Stanford Encyclopedia
● Mill’s Practical Philosophy
○ He thinks that there is one fundamental principle of practical reason
○ Principle of utility

The Foundations of Practical Reason:


The ‘Proof ’
● Center of Mill’s Practical Philosophy:
○ Happiness is the sole end of human action, and the promotion of it the test by which to judge of all
human conduct
● Three subclaims
○ desirability: that happiness is desirable as an end
○ exhaustiveness: that nothing but happiness is desirable as an end
○ impartiality: that each person’s happiness is equally desirable
● “Each person, so far as he believes it to be attainable, desires his own happiness” → happiness is shown to be
desirable as an end
○ Argument: ‘Desired’ does not bear the same relation to ‘desirable’ as ‘heard’ does to
‘audible’ — for desirability is the property of being deserving or worthy of being desired, whereas
audibility is property of being capable of being heard
● Argument for the desirability of happiness is naturalistic in orientation
○ Mill’s naturalism leads him to the claim that we cannot have any knowledge by intuition
● Mill’s strategy for establishing that happiness is the only desirable thing is to show that although there are
other things which are desired by human beings, such things are desired only because of the relation they bear
to happiness.
● Many things, of course, are desired merely as means to happiness. Upon inspection, such things do not strike
us as ultimately desirable, but merely as useful mechanisms for bringing about that which is ultimately
desirable.
● Mill’s argument for impartiality → many have found it problematic
○ The supposition that “equal amounts of happiness are equally desirable, whether felt by the same or
by different persons” is in fact contentious. One might well argue, for instance, that to add to
the happiness of the already content or the undeserving is not to add to the general good at
the same level as adding to the happiness of the discontent or deserving: that the value of
happiness is in part determined by where it occurs. Mill does not, however, consider these
objections.
○ Pandemic → free stuff for the poor, and not so much for those living comfortably
■ Mommy: “Kailangan din naman natin ‘yun. Hindi purket mahirap sila…”
○ Mill contends that every person's happiness is equally valuable, meaning that one person's happiness
is not inherently more important than another's.
○ Mill's argument provides rational grounds for the principle of utility, asserting that pleasure and
pain are the ultimate factors in determining what is good or evil.

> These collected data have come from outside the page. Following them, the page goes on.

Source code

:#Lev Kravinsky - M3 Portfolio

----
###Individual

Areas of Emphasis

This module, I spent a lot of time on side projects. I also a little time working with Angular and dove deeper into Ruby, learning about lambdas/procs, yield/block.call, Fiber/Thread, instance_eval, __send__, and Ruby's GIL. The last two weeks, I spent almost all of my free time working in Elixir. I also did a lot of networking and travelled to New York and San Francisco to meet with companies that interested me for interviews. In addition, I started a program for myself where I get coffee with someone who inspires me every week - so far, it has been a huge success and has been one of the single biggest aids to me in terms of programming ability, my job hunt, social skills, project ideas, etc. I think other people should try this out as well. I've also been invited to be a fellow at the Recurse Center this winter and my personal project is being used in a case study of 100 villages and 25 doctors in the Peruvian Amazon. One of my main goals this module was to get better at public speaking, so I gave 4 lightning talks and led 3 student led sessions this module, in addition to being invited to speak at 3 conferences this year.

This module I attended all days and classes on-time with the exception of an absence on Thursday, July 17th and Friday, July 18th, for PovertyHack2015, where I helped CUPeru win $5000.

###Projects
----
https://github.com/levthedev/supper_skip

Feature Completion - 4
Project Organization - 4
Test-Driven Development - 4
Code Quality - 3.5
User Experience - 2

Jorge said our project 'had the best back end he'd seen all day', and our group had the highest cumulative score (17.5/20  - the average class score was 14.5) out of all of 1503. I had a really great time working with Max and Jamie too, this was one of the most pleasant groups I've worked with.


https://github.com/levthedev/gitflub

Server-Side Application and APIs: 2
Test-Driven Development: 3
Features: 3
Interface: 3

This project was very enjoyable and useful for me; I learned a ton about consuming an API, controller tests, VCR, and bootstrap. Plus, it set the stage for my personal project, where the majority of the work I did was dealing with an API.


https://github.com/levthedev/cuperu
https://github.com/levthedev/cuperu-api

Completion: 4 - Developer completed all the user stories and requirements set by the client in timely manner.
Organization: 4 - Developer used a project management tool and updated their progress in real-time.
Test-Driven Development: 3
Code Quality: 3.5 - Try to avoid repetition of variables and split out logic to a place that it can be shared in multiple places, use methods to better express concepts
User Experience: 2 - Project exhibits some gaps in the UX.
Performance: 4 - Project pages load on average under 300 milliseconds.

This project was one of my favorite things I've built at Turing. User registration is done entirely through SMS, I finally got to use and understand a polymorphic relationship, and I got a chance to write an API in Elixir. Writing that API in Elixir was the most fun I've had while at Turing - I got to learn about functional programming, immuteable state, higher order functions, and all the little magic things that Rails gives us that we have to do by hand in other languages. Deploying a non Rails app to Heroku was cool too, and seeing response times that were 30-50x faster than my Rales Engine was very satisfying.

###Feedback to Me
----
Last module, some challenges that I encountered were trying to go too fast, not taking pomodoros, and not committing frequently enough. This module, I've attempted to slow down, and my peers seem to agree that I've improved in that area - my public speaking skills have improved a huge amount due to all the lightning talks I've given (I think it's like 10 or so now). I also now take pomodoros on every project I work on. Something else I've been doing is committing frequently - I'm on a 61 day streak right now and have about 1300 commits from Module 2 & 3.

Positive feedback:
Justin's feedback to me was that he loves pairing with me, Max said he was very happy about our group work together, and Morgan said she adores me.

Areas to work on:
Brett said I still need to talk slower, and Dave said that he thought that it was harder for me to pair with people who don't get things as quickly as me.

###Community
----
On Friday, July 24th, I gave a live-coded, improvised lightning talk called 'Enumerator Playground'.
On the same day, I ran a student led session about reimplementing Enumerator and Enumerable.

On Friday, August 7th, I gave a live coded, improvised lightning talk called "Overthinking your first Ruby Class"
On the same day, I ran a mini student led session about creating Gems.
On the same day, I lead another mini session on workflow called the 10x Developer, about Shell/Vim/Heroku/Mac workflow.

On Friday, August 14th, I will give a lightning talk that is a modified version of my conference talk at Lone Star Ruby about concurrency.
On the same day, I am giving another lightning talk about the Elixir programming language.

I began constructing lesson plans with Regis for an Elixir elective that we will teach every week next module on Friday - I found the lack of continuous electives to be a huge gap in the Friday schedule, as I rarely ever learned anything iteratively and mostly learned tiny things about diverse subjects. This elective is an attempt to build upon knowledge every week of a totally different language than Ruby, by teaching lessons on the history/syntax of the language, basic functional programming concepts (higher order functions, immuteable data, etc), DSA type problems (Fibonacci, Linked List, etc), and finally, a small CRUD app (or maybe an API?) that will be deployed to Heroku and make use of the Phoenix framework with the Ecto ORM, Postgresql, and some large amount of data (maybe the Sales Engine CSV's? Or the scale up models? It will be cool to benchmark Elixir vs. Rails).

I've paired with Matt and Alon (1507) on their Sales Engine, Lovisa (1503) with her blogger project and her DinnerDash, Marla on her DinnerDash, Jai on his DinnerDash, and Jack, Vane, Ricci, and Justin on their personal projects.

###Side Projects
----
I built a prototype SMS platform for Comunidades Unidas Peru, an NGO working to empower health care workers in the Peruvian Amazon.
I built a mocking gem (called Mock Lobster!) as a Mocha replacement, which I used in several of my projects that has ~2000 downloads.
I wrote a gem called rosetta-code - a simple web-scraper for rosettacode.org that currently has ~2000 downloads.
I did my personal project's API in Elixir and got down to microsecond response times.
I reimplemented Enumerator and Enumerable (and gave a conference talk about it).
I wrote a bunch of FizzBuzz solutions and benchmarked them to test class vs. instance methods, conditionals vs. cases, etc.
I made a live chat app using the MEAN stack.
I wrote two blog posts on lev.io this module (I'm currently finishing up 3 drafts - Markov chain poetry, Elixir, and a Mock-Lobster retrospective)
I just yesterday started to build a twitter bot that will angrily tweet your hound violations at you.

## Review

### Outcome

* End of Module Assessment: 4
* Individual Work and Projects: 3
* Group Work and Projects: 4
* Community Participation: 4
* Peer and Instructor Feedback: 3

Mill’s Conception of Happiness


● Pleasures of the intellect, of the feelings and imagination, and of the moral sentiments are amongst the higher
pleasures
○ But Mill’s doctrine need not be read as restrictively intellectualist. As well as pleasures of the mind,
he holds that pleasures gained in activity are of a higher quality than those gained passively.
● Lurking suspicion → in distinguishing qualities of pleasure, Mill departs from hedonism
○ However, Mill only provides a nuanced perspective on pleasure, which deviates from strict
hedonism
○ The argument presented suggests that if Mill believes that certain pleasures of lower intensity can be
more valuable than those of higher intensity, it implies that he values something beyond mere
pleasure itself. Traditional hedonism would dictate that more pleasure is always better than less
pleasure, regardless of other factors.
○ If Mill considers higher-quality pleasures to be more valuable not solely because they are more
pleasurable, but because of some other characteristic, then his theory is not strictly hedonistic.